How the Application Process Works

Step 1: File Your Initial Application

You can apply for SSDI or SSI online at ssa.gov, by phone at 1-800-772-1213, or in person at a local SSA office. The application collects detailed information about:

  • Your medical conditions, treatment history, and healthcare providers
  • Your work history for the past 15 years
  • Daily activities and how your condition limits them
  • Education and job training

After you submit, your case moves to a state-level agency called Disability Determination Services (DDS). DDS medical and vocational reviewers — not SSA directly — evaluate whether your condition meets the legal definition of disability.

Step 2: What DDS Reviews

DDS uses a five-step sequential evaluation process:

StepQuestion Asked
1Are you working above SGA?
2Is your condition "severe"?
3Does your condition meet or equal a Listing?
4Can you still do your past work?
5Can you do any other work that exists in the economy?

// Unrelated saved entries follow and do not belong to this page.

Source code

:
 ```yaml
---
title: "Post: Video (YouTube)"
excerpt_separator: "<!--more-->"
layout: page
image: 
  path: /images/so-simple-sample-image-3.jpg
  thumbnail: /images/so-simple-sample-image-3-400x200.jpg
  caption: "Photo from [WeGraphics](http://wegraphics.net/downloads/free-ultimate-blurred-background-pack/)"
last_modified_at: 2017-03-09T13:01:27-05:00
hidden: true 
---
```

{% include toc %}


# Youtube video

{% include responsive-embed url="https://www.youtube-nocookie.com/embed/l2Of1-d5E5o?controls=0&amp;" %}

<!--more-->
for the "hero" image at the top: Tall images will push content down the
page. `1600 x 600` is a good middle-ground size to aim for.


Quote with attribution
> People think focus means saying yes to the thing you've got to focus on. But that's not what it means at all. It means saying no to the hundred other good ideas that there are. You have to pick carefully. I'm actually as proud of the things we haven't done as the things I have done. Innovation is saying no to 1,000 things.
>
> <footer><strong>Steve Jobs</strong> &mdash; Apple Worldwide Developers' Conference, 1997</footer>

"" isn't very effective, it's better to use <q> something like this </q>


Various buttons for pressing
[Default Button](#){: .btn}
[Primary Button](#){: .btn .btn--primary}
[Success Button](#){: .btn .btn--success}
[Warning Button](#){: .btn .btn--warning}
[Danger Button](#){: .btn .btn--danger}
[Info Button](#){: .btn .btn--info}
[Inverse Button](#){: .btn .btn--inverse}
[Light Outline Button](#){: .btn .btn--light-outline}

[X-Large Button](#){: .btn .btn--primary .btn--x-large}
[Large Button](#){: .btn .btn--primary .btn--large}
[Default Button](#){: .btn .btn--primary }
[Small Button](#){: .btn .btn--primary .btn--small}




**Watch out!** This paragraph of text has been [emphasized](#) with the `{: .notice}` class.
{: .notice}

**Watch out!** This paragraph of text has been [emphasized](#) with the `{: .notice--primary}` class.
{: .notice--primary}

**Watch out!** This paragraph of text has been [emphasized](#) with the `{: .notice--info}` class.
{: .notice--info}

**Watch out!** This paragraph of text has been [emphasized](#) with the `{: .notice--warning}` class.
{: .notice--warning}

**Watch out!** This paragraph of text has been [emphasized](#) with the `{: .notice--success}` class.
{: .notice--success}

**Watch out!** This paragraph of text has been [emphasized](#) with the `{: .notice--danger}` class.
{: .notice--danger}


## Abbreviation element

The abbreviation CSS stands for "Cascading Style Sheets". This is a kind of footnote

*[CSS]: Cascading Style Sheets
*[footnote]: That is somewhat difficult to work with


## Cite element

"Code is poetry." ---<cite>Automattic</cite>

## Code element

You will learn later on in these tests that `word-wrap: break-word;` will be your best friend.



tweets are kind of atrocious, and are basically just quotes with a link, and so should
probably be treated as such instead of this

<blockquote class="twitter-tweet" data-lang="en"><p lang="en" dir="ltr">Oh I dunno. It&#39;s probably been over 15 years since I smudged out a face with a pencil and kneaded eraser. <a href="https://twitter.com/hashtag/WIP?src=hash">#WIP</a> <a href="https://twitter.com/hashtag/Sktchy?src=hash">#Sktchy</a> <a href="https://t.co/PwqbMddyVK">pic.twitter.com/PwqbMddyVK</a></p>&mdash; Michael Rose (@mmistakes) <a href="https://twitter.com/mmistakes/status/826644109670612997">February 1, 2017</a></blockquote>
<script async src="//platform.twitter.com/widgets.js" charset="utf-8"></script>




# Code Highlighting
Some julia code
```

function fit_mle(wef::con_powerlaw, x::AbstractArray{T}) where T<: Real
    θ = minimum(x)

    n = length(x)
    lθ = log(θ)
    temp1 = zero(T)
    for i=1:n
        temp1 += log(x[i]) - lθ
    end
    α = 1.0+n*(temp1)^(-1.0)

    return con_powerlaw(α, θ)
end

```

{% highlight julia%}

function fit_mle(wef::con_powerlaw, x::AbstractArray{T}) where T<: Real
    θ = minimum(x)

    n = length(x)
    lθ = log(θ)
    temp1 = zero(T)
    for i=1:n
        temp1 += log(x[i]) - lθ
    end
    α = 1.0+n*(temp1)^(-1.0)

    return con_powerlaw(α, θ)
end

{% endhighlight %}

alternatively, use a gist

The Listings (formally called the Blue Book) are SSA's catalog of conditions serious enough that, if your medical evidence matches the criteria, you may be approved at Step 3 without further analysis. Not meeting a Listing doesn't end your claim — reviewers continue to Steps 4 and 5.

Your Residual Functional Capacity (RFC) becomes central at Steps 4 and 5. The RFC is an assessment of the most you can still do despite your limitations — whether you can sit, stand, lift, concentrate, follow instructions, and maintain attendance. Age, education, and work history all factor into how your RFC is weighed at this stage.

Initial decisions typically take three to six months, though timelines vary by state and case complexity.

If You're Denied: The Appeals Path 🔎

Most initial applications are denied. That's not the end — it's the start of a formal appeals process.

  1. Reconsideration — A fresh DDS review by someone who didn't handle the first decision
  2. ALJ Hearing — A hearing before an Administrative Law Judge, where you can present testimony and additional evidence. This is where many claimants are approved.
  3. Appeals Council — Reviews ALJ decisions for legal error
  4. Federal Court — Final option if all administrative appeals are exhausted

Each stage has strict deadlines — typically 60 days to file an appeal after receiving a decision. Missing that window usually means starting over.

The Onset Date and Why It Matters

Your established onset date (EOD) is the date SSA determines your disability began. This date drives your back pay calculation. For SSDI, benefits can be paid retroactively up to 12 months before your application date (minus a mandatory five-month waiting period). The earlier your onset date, and the longer your case takes, the larger the potential back pay.

For SSI, back pay begins from the application date — there's no retroactive period.

After Approval: A Few Mechanics Worth Knowing 📋

  • Medicare doesn't start immediately after SSDI approval. There's a 24-month waiting period from your first month of entitlement. Some people become dually eligible for both Medicare and Medicaid during or after that period.
  • Benefits adjust each year through Cost-of-Living Adjustments (COLAs), tied to inflation.
  • If you want to attempt returning to work, the Trial Work Period allows SSDI recipients to test employment for up to nine months without immediately losing benefits. The Ticket to Work program offers additional protections and support.

What Shapes Your Outcome

No two disability claims are identical. The factors that most directly affect whether someone is approved — and what they receive — include:

  • The nature and severity of the medical condition, and how thoroughly it's documented
  • Work history and credits accumulated before becoming disabled
  • Age at onset (older workers face a lower bar at Steps 4 and 5)
  • Whether the condition meets or equals a Listing
  • RFC findings and how they interact with vocational factors
  • State of residence, since DDS agencies vary in their review processes
  • Application stage — initial, reconsideration, or hearing

The program has consistent rules. How those rules apply to any specific person depends entirely on the details of that person's case.